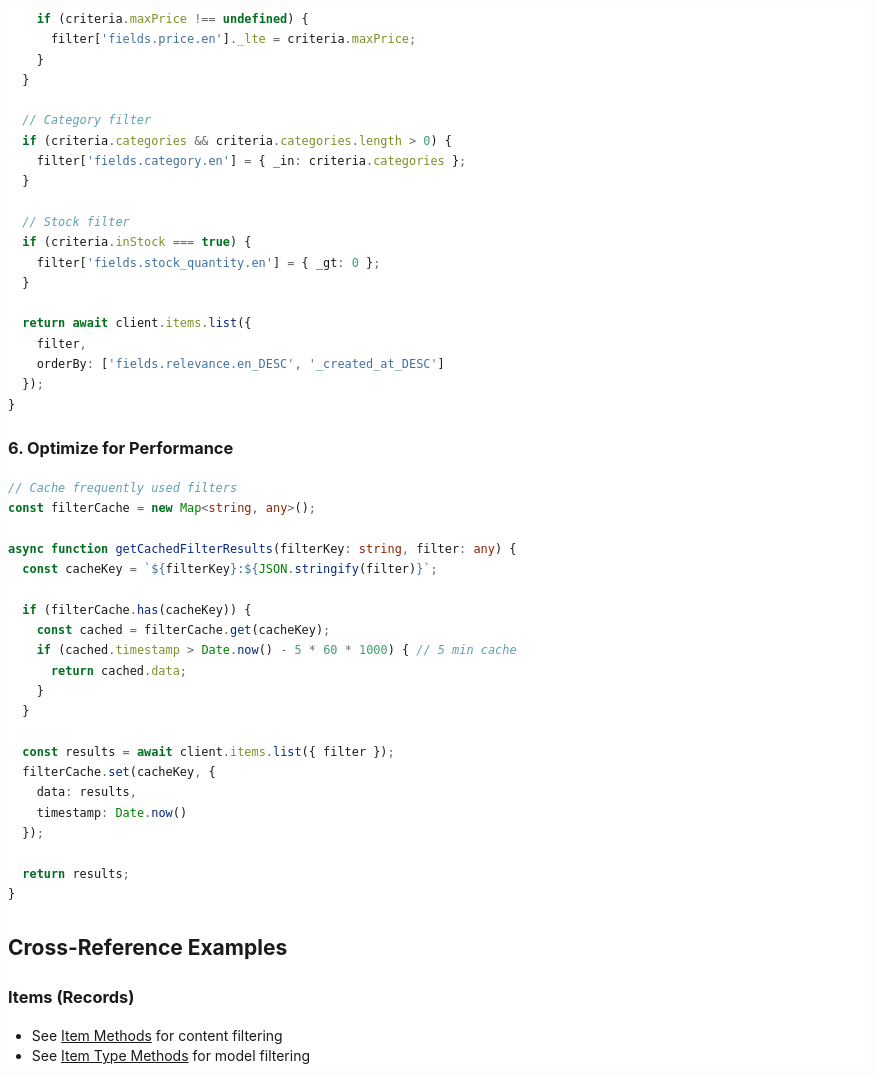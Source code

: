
 ```typescript
    if (criteria.maxPrice !== undefined) {
      filter['fields.price.en']._lte = criteria.maxPrice;
    }
  }
  
  // Category filter
  if (criteria.categories && criteria.categories.length > 0) {
    filter['fields.category.en'] = { _in: criteria.categories };
  }
  
  // Stock filter
  if (criteria.inStock === true) {
    filter['fields.stock_quantity.en'] = { _gt: 0 };
  }
  
  return await client.items.list({
    filter,
    orderBy: ['fields.relevance.en_DESC', '_created_at_DESC']
  });
}
```

### 6. Optimize for Performance

```typescript
// Cache frequently used filters
const filterCache = new Map<string, any>();

async function getCachedFilterResults(filterKey: string, filter: any) {
  const cacheKey = `${filterKey}:${JSON.stringify(filter)}`;
  
  if (filterCache.has(cacheKey)) {
    const cached = filterCache.get(cacheKey);
    if (cached.timestamp > Date.now() - 5 * 60 * 1000) { // 5 min cache
      return cached.data;
    }
  }
  
  const results = await client.items.list({ filter });
  filterCache.set(cacheKey, {
    data: results,
    timestamp: Date.now()
  });
  
  return results;
}
```

## Cross-Reference Examples

### Items (Records)
- See [Item Methods](../01-cma-client/01-content-management/item-methods.md) for content filtering
- See [Item Type Methods](../01-cma-client/01-content-management/item-type-methods.md) for model filtering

TASK TO COMPLETE
Since only the total is wanted, work out how many lines of the data above contain "filtering" and state it alone.

RESPONSE TO THE EXERCISE
2